The report also noted that the PMU, at least according to its public statements, appears to conform with Yazidi objectives for the population in Sinjar. It has promised Yezidi self-rule for their areas; the formation of a force under Yazidi leadership; and the bringing to justice of all those who participated in the genocide.
However, now that the Central Government of Iraq, with the help of Iranian – backed Shiite Hashd al-Shaabi, has pushed Kurdish Peshmerga out of Shingal again, it remains to be seen whether the Hashd (and by implication Tehran) will honor their promises, if the Central Government in Baghdad will honor its promises, or if Baghdad reverts to is culture and policy of oppression. Finally, there is a risk of Yazidi infighting as different armed Yezidi organizations have different affiliations, some of them being allied with the PKK and YPG, others with other Iraqi Kurdish parties and groups, and yet others again with the Hashd or the central government.

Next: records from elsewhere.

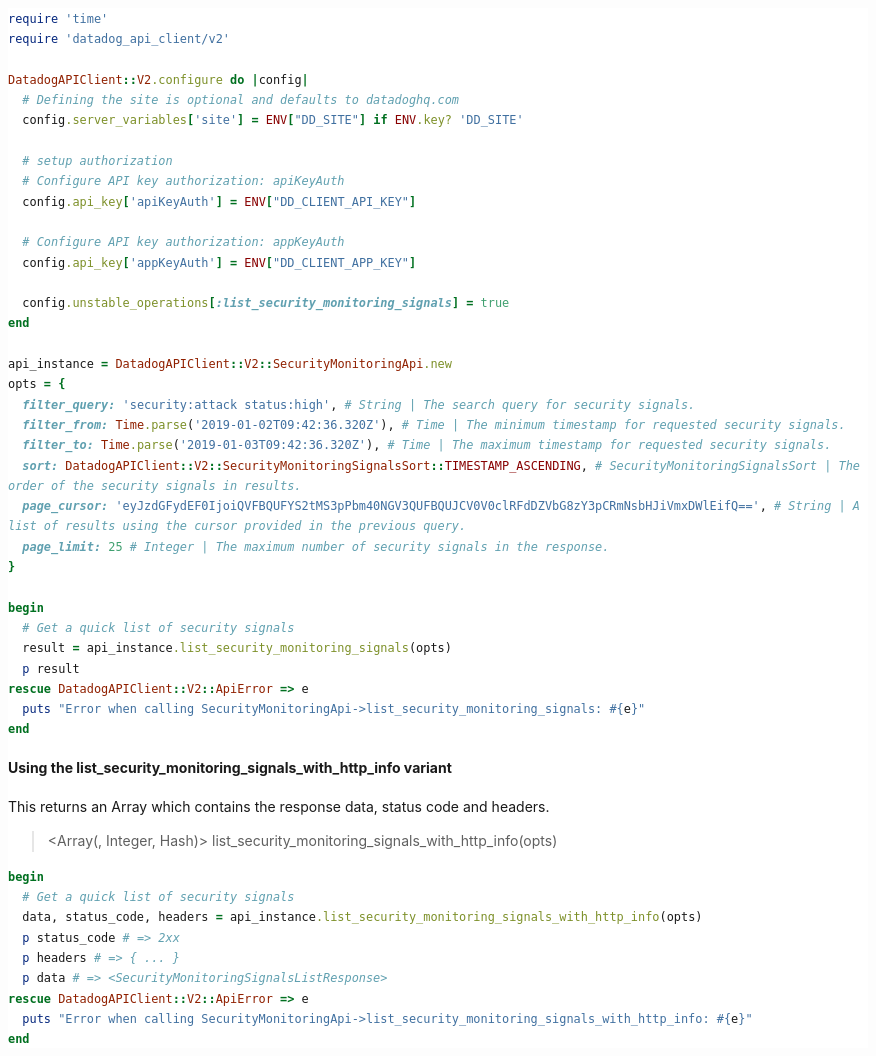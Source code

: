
 ```ruby
require 'time'
require 'datadog_api_client/v2'

DatadogAPIClient::V2.configure do |config|
  # Defining the site is optional and defaults to datadoghq.com
  config.server_variables['site'] = ENV["DD_SITE"] if ENV.key? 'DD_SITE'

  # setup authorization
  # Configure API key authorization: apiKeyAuth
  config.api_key['apiKeyAuth'] = ENV["DD_CLIENT_API_KEY"]

  # Configure API key authorization: appKeyAuth
  config.api_key['appKeyAuth'] = ENV["DD_CLIENT_APP_KEY"]

  config.unstable_operations[:list_security_monitoring_signals] = true
end

api_instance = DatadogAPIClient::V2::SecurityMonitoringApi.new
opts = {
  filter_query: 'security:attack status:high', # String | The search query for security signals.
  filter_from: Time.parse('2019-01-02T09:42:36.320Z'), # Time | The minimum timestamp for requested security signals.
  filter_to: Time.parse('2019-01-03T09:42:36.320Z'), # Time | The maximum timestamp for requested security signals.
  sort: DatadogAPIClient::V2::SecurityMonitoringSignalsSort::TIMESTAMP_ASCENDING, # SecurityMonitoringSignalsSort | The order of the security signals in results.
  page_cursor: 'eyJzdGFydEF0IjoiQVFBQUFYS2tMS3pPbm40NGV3QUFBQUJCV0V0clRFdDZVbG8zY3pCRmNsbHJiVmxDWlEifQ==', # String | A list of results using the cursor provided in the previous query.
  page_limit: 25 # Integer | The maximum number of security signals in the response.
}

begin
  # Get a quick list of security signals
  result = api_instance.list_security_monitoring_signals(opts)
  p result
rescue DatadogAPIClient::V2::ApiError => e
  puts "Error when calling SecurityMonitoringApi->list_security_monitoring_signals: #{e}"
end
```

#### Using the list_security_monitoring_signals_with_http_info variant

This returns an Array which contains the response data, status code and headers.

> <Array(<SecurityMonitoringSignalsListResponse>, Integer, Hash)> list_security_monitoring_signals_with_http_info(opts)

```ruby
begin
  # Get a quick list of security signals
  data, status_code, headers = api_instance.list_security_monitoring_signals_with_http_info(opts)
  p status_code # => 2xx
  p headers # => { ... }
  p data # => <SecurityMonitoringSignalsListResponse>
rescue DatadogAPIClient::V2::ApiError => e
  puts "Error when calling SecurityMonitoringApi->list_security_monitoring_signals_with_http_info: #{e}"
end
```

Yazidi communities are, in other words, caught in the middle of regional and geopolitical rivalries involving the Central Government of Iraq, the Shiite government in Iraq, the uncompromisingly anti-Kurdish and increasingly Islamist Sunni Turkey, various – including rivaling – Kurdish groups from Iraq, Iran, Syria, and Turkey, an increasingly Iranian-dominated Syria, as well as the UK, other EU member States, the USA and Russia. The potential for a genocide and even an intra-Yazidi conflict is not only present but constitutes an acute risk.